Welcome!

SDN Journal Authors: Pat Romanski, Elizabeth White, Carmen Gonzalez, Liz McMillan, Sanjeev Sharma

Related Topics: SDN Journal, Java, SOA & WOA, Linux, Virtualization

SDN Journal: Blog Feed Post

SDN's Eventually Consistent Network Problem

Clustering controllers to address scalability concerns introduces a well-understood problem: consistency

One of the benefits of SDN is centralized control. That is, there is a single repository containing the known current state of the entire network. It is this centralization that enables intelligent application of new policies to govern and control the network - from new routes to user experience services like QoS. Because there is a single entity which has visibility into the state of the network as a whole, it can examine the topology at any given point and make determinations as to where this packet and that should be routed, how it is prioritized and even whether or not it is allowed to traverse the network.

It's a pretty powerful concept for networks, which traditionally distribute network state as individual configuration files across the data path.

network-state-traditional

Most of the focus of SDN is on the replacement of manual and scripted configuration methods with an API-driven mechanism. Whether that's OpenFlow or OpFlex or some other protocol is not really important as the benefit of operationalization is to provide a consistent interface from the perspective of the operator, not the device.

network-state-sdn

This is a real benefit; operationalization across operations and dev has proven to produce tangible benefits in the form of improved time to market and a reduction in errors. By centralizing network state in a controller, this model provides a comprehensive view of the network at any given moment. Because the controller is not just a repository but an active participant in the flow of data across the network, this visibility enables the controller to understand how to (ostensibly) non-disruptively change routes or apply new policies in real-time.

The benefit itself is not in question. What is in question is what happens when the controller of this new software-defined architecture becomes overwhelmed, and how to preserve that benefit when the centralized model must decentralize in order to scale.

The Eventually Consistent Problem Comes to the Network

Eventual consistency is nothing new. It has always been an issue when scaling applications, particularly those that rely on shared data. Consider Amazon, if you will. If you and I are both shopping for the same thing, and I order before you, it may take seconds or more before the database is updated. If you were in the middle of ordering at the same time, you and I may be contending for the same item. Because my order takes a moment or two to propagate through the system, your view of the database (the availability of the item) is inconsistent with mine.

It is assumed that eventually our views will be consistent, and that this age old unsolved problem of distributed computing simply must be accepted as unsolvable for now,  Thus systems are designed with this principle in mind. Which means we end up back with Brewer's CAP Theorem staring us in the face and reminding us we can't be perfectly consistent in a distributed system, so we must deal with systems in such a way as to achieve eventually consistency.

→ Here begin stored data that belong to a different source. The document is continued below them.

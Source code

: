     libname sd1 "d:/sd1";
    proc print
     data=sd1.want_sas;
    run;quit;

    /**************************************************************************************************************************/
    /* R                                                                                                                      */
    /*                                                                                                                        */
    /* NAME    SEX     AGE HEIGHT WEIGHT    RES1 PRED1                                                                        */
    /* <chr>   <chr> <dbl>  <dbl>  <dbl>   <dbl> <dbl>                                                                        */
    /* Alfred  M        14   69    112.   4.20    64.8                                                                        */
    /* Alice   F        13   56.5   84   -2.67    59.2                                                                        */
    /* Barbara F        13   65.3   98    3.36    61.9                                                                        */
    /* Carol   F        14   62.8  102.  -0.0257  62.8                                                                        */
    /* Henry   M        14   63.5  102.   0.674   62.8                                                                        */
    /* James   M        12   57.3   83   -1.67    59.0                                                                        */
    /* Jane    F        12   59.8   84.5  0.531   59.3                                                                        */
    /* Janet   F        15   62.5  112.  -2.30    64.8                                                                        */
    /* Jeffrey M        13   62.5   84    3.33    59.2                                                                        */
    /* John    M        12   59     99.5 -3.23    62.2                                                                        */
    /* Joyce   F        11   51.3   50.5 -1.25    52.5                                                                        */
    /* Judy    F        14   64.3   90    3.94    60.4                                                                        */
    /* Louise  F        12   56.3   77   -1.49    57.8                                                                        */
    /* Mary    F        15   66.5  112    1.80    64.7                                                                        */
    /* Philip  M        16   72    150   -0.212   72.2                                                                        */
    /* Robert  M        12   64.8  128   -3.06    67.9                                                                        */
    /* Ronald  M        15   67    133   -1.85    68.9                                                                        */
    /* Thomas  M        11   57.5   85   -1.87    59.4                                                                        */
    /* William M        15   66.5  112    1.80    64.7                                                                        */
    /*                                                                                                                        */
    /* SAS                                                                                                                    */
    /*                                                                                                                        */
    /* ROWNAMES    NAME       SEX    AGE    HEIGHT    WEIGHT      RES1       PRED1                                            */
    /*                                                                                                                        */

At issue is the ability of a software controller to scale. The controller is, by design and necessity, part of the data path. That is both a blessing and a curse. It is from this fact that the real-time adaption of network behavior can be achieved, but it is also this fact which forces issues of scale and introduces the need for a distributed system from which the problem of eventual consistency derives. That's because more than one system will be the "master" repository for a given portion of network state. Even if one controller is designated as master of the network universe and thus maintains the "official" state of the network, there are those moments when the secondary (or tertiary) controller has modified the "official" state and introduces inconsistency. In the moments between when the two network states merge, there is the possibility that the first (master) controller will also try to make a decision based on information that relies on network state that is no longer valid. If Controller B, for example, removes a port from a VLAN, and before that state can propagate to the master, a packet arrives in the fabric, destined for that port, Controller A will have no way to know that it is no longer participating in the VLAN and will, as expected, tell the switch to route to that port.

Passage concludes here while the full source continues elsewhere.